Task to complete
Repeat exactly the lines from the first line of the records through the line containing "## Training Scripts", and nothing more.

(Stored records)

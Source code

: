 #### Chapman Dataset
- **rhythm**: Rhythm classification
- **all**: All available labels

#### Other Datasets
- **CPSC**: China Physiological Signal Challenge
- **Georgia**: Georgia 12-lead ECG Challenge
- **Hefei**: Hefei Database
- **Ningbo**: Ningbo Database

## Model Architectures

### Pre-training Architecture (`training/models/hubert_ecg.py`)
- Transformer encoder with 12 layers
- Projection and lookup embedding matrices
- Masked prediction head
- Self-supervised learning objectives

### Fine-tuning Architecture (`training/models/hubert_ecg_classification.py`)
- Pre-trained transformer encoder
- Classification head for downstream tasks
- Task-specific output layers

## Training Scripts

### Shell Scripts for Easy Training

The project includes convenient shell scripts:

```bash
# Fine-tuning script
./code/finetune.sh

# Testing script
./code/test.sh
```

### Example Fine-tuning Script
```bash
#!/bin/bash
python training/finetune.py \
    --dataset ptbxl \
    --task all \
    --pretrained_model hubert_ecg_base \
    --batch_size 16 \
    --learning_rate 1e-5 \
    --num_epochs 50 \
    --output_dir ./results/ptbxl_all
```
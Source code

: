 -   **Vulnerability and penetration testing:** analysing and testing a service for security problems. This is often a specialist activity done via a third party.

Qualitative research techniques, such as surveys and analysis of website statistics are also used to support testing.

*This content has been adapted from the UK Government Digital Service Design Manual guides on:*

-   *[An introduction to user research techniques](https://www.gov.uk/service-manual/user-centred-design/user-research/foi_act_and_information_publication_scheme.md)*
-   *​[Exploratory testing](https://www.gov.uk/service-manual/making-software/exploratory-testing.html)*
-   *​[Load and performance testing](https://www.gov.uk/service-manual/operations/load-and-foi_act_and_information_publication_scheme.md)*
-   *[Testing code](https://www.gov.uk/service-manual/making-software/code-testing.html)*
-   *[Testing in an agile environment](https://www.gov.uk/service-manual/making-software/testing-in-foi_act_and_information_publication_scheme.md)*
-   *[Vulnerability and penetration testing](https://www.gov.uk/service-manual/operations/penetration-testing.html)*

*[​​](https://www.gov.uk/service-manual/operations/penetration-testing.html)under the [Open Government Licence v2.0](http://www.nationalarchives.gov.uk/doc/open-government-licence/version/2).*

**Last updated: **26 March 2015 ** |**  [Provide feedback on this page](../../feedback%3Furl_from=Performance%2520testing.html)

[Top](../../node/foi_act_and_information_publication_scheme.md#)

Reply
Source code

: #### Chapman Dataset
- **rhythm**: Rhythm classification
- **all**: All available labels

#### Other Datasets
- **CPSC**: China Physiological Signal Challenge
- **Georgia**: Georgia 12-lead ECG Challenge
- **Hefei**: Hefei Database
- **Ningbo**: Ningbo Database

## Model Architectures

### Pre-training Architecture (`training/models/hubert_ecg.py`)
- Transformer encoder with 12 layers
- Projection and lookup embedding matrices
- Masked prediction head
- Self-supervised learning objectives

### Fine-tuning Architecture (`training/models/hubert_ecg_classification.py`)
- Pre-trained transformer encoder
- Classification head for downstream tasks
- Task-specific output layers

## Training Scripts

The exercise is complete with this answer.